Nothing outside the stretch is wanted. Repeat exactly the lines of the listing below from the one that contains "Demand = 1.5 × (occupancy / capacity)" through the one that contains "- Execute all cells in sequence", both ends included.
[[ Data for this task, beginning ]]
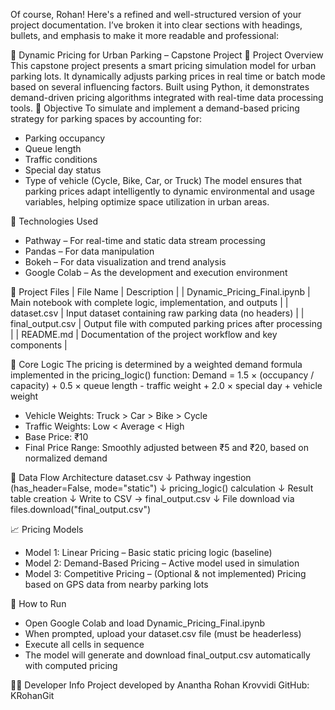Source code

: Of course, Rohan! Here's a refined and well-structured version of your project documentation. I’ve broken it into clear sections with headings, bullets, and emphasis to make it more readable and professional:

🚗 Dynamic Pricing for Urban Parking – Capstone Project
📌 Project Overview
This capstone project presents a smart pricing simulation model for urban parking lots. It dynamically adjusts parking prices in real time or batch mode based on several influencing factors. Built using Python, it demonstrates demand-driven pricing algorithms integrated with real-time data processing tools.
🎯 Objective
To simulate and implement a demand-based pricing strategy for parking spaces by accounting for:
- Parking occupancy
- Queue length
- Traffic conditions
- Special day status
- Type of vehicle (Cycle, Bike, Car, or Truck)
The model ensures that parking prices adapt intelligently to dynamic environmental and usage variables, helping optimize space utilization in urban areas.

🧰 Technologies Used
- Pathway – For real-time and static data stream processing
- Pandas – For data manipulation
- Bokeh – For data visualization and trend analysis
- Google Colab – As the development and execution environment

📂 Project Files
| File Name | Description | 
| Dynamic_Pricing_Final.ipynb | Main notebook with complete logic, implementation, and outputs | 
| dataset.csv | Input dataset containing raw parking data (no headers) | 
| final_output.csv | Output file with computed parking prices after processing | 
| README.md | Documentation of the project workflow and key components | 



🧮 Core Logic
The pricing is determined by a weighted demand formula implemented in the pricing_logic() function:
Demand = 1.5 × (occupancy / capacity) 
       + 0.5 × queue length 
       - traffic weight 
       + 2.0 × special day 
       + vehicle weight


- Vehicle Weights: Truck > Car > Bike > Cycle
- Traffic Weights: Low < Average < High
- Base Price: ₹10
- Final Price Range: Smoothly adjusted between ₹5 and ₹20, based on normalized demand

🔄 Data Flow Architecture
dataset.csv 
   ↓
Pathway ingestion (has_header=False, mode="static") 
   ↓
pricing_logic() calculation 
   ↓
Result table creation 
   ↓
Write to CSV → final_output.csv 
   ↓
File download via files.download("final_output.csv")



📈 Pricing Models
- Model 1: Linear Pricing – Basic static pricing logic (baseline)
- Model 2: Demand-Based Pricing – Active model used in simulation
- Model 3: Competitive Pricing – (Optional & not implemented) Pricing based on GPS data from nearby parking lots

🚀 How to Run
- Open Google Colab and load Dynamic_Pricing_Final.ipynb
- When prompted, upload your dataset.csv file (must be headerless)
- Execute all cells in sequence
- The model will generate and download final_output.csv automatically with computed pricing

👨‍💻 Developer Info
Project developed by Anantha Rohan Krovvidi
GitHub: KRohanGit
[[ Data for this task, end ]]
[[ Data for this task, beginning ]]
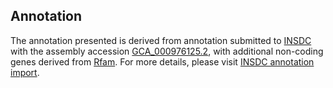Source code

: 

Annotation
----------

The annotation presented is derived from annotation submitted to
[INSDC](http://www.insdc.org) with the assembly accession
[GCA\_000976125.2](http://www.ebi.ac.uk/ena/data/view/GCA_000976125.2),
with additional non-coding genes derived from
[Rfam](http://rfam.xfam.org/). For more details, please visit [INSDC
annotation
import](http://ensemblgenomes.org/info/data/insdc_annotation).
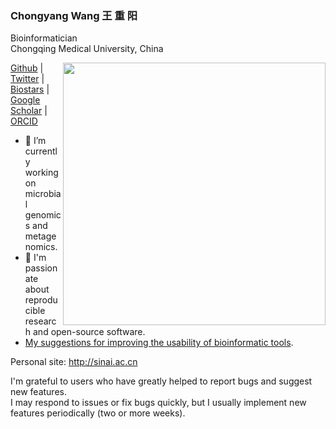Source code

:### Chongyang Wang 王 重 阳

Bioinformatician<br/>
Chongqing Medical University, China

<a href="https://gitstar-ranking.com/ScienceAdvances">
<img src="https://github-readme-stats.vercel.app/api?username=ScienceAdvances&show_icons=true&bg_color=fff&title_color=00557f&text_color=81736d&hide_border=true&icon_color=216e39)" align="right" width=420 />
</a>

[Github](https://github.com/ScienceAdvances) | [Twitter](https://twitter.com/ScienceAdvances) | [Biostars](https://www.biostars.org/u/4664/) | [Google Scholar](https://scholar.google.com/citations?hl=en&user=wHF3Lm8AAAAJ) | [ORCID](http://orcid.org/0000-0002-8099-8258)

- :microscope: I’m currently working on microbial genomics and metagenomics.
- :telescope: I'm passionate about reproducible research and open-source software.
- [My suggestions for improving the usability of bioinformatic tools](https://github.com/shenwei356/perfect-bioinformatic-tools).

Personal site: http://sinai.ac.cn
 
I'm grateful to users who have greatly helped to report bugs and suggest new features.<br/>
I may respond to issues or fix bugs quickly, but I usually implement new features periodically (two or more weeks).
[[ Data for this task, end ]]
[[ Data for this task, beginning ]]
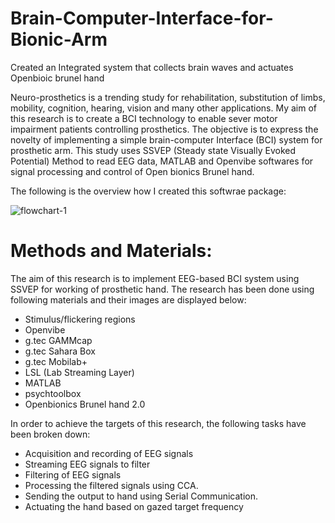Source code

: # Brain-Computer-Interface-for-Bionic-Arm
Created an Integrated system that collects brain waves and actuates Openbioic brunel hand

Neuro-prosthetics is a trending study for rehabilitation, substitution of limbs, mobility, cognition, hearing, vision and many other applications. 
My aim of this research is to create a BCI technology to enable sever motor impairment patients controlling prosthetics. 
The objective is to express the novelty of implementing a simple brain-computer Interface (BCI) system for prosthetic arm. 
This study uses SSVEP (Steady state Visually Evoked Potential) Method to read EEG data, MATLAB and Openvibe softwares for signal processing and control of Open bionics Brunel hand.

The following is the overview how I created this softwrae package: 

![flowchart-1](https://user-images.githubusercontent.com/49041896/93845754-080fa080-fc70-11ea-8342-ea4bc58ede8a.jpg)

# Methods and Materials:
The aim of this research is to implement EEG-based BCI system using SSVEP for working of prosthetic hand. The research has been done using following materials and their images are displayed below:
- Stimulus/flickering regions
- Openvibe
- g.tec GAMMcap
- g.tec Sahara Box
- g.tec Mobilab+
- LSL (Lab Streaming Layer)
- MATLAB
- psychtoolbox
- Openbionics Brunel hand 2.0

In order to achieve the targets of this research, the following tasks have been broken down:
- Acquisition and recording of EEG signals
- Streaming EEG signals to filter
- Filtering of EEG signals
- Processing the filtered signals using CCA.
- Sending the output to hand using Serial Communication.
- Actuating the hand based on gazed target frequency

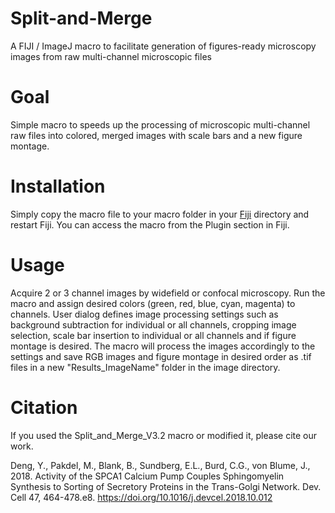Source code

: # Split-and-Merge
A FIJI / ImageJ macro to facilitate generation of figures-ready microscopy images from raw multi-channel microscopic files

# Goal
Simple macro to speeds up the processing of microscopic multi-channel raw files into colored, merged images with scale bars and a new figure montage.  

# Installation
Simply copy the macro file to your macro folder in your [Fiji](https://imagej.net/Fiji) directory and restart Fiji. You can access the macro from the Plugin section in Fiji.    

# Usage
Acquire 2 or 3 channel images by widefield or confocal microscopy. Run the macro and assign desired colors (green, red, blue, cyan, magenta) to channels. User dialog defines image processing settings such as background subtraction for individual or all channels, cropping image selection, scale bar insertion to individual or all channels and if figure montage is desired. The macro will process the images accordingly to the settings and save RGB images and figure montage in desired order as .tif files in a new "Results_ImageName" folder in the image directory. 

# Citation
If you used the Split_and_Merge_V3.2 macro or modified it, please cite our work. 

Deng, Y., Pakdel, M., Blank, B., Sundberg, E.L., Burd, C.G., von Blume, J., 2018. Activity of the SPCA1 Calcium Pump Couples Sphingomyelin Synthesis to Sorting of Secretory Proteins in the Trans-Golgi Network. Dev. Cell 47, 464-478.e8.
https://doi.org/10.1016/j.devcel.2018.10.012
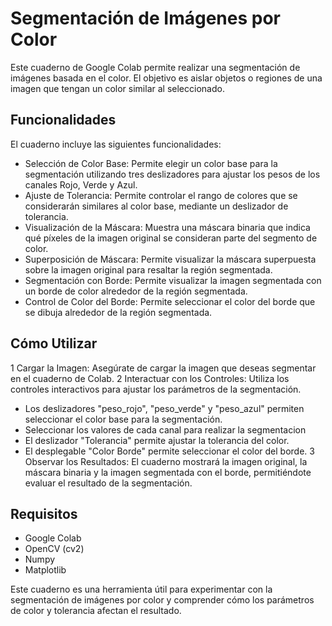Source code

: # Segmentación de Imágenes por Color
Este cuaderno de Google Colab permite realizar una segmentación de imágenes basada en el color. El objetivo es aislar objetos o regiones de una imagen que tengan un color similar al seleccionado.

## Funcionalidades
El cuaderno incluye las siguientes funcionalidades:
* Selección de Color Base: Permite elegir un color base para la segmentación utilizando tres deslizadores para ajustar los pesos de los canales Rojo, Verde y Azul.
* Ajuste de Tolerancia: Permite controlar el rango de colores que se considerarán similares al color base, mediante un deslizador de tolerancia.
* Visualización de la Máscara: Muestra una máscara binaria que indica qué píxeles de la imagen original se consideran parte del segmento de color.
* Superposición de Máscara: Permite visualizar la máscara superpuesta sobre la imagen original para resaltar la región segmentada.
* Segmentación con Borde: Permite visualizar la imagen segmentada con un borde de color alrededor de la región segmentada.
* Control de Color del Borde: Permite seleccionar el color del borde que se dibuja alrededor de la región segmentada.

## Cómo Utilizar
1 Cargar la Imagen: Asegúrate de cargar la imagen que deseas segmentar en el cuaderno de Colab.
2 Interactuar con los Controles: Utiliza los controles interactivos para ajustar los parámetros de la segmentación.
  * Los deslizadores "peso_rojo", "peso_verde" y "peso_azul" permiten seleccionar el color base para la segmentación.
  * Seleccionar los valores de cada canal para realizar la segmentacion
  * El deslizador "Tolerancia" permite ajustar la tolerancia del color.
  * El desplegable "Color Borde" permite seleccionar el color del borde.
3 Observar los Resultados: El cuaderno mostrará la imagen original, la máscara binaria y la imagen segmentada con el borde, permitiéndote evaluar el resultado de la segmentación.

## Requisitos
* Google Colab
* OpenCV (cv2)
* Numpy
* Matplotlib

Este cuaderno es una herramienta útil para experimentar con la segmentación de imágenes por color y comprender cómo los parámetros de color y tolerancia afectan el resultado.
[[ Data for this task, end ]]
Finished exercise:
Demand = 1.5 × (occupancy / capacity) 
       + 0.5 × queue length 
       - traffic weight 
       + 2.0 × special day 
       + vehicle weight


- Vehicle Weights: Truck > Car > Bike > Cycle
- Traffic Weights: Low < Average < High
- Base Price: ₹10
- Final Price Range: Smoothly adjusted between ₹5 and ₹20, based on normalized demand

🔄 Data Flow Architecture
dataset.csv 
   ↓
Pathway ingestion (has_header=False, mode="static") 
   ↓
pricing_logic() calculation 
   ↓
Result table creation 
   ↓
Write to CSV → final_output.csv 
   ↓
File download via files.download("final_output.csv")



📈 Pricing Models
- Model 1: Linear Pricing – Basic static pricing logic (baseline)
- Model 2: Demand-Based Pricing – Active model used in simulation
- Model 3: Competitive Pricing – (Optional & not implemented) Pricing based on GPS data from nearby parking lots

🚀 How to Run
- Open Google Colab and load Dynamic_Pricing_Final.ipynb
- When prompted, upload your dataset.csv file (must be headerless)
- Execute all cells in sequence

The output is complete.